The title "Here Comes Tomorrow" is misdirection, referring to the character Tom Skylark, who is an amalgam of Golden Age characters Tommy Tomorrow and E.E. Doc Smith's "Skylark of Space." The entire story is a Wizard of Oz dream populated by versions of the characters of Morrison's X-Men run. Logan is there to chastely catch Jean and stroke her cheek platonically when she falls. The three Cuckoos are there, and Quentin Quire, and Martha Johannson. Cassandra Nova is there, wearing the French Foreign Legion outfit that she was wearing when Cyclops first met her in Ecuador.
Sublime/Beast is an amalgam of Sublime and Dark Beast and Magneto, terrorizing the earth as each intended to do individually when Jean knew them. Beak is there too, but he's cool and strong, still wielding a baseball bat like he did in the previous issue. Apollyon looks like Fantomex but acts like Esme Cuckoo, fawning along behind her master, looking for scraps. I could go on, but just go back and re-read the story through this lens, and you will see how many of the apparent plot holes are actually brilliant symbols, some derived from Morrison's fascination with Kabbalah and the occult.

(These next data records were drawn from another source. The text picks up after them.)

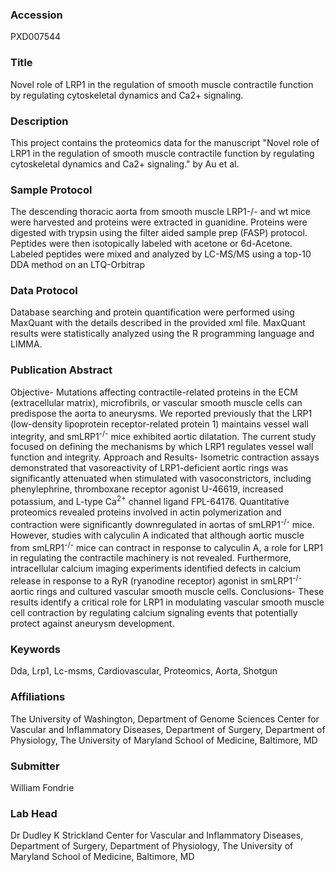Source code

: ### Accession
PXD007544

### Title
Novel role of LRP1 in the regulation of smooth muscle contractile function by regulating cytoskeletal dynamics and Ca2+ signaling.

### Description
This project contains the proteomics data for the manuscript "Novel role of LRP1 in the regulation of smooth muscle contractile function by regulating cytoskeletal dynamics and Ca2+ signaling." by Au et al.

### Sample Protocol
The descending thoracic aorta from smooth muscle LRP1-/- and wt mice were harvested and proteins were extracted in guanidine. Proteins were digested with trypsin using the filter aided sample prep (FASP) protocol. Peptides were then isotopically labeled with acetone or 6d-Acetone. Labeled peptides were mixed and analyzed by LC-MS/MS using a top-10 DDA method on an LTQ-Orbitrap

### Data Protocol
Database searching and protein quantification were performed using MaxQuant with the details described in the provided xml file. MaxQuant results were statistically analyzed using the R programming language and LIMMA.

### Publication Abstract
Objective- Mutations affecting contractile-related proteins in the ECM (extracellular matrix), microfibrils, or vascular smooth muscle cells can predispose the aorta to aneurysms. We reported previously that the LRP1 (low-density lipoprotein receptor-related protein 1) maintains vessel wall integrity, and smLRP1<sup>-/-</sup> mice exhibited aortic dilatation. The current study focused on defining the mechanisms by which LRP1 regulates vessel wall function and integrity. Approach and Results- Isometric contraction assays demonstrated that vasoreactivity of LRP1-deficient aortic rings was significantly attenuated when stimulated with vasoconstrictors, including phenylephrine, thromboxane receptor agonist U-46619, increased potassium, and L-type Ca<sup>2+</sup> channel ligand FPL-64176. Quantitative proteomics revealed proteins involved in actin polymerization and contraction were significantly downregulated in aortas of smLRP1<sup>-/-</sup> mice. However, studies with calyculin A indicated that although aortic muscle from smLRP1<sup>-/-</sup> mice can contract in response to calyculin A, a role for LRP1 in regulating the contractile machinery is not revealed. Furthermore, intracellular calcium imaging experiments identified defects in calcium release in response to a RyR (ryanodine receptor) agonist in smLRP1<sup>-/-</sup> aortic rings and cultured vascular smooth muscle cells. Conclusions- These results identify a critical role for LRP1 in modulating vascular smooth muscle cell contraction by regulating calcium signaling events that potentially protect against aneurysm development.

### Keywords
Dda, Lrp1, Lc-msms, Cardiovascular, Proteomics, Aorta, Shotgun

### Affiliations
The University of Washington, Department of Genome Sciences
Center for Vascular and Inflammatory Diseases, Department of Surgery, Department of Physiology, The University of Maryland School of Medicine,  Baltimore, MD

### Submitter
William Fondrie

### Lab Head
Dr Dudley K Strickland
Center for Vascular and Inflammatory Diseases, Department of Surgery, Department of Physiology, The University of Maryland School of Medicine,  Baltimore, MD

Last edited by RBerman; 05-23-2018 at 06:01 PM.
But Morrison wouldn't have, because he already said everything there is to say. E.V.A. and Apollyon represent dying Jean's conflicted emotions about Fantomex, the desire she felt for him (playing out vicariously through E.V.A's flirtation with Tom) but the repulsion of his mercenary nature. This whole arc is not about plot. It's a big bucket of symbols, and the people in it are not actual characters; they are just Jean's opinions of the different people she knows.
Last edited by RBerman; 05-23-2018 at 03:56 PM.
People in this forum seems to hate morrison for some reason, but is there any other writer who we can have such kind of argument, trying to see through his lens or anything like this?
I completely agree, and this X-Men arc is a case in point. I used to hate it myself. It just seemed dumb and full of inconsistencies and half-realized ideas. But I eventually realized that I was the dumb one, and Morrison was the smart one. We're so used to being spoonfed the narrative and assuming that what we read in comic books is being presented as true within the framework of the comic book. But anyone who's read, say, William Faulkner knows about unreliable narrators, and how often the narrator's story is telling you more about them than about "what happened." Morrison's "Here Comes Tomorrow" is a story like that. It tells us absolutely nothing about X-Men canon. But it tells us a lot about what's inside Jean Grey's head.
When will Laura meet/fight the Cuckoos? This week?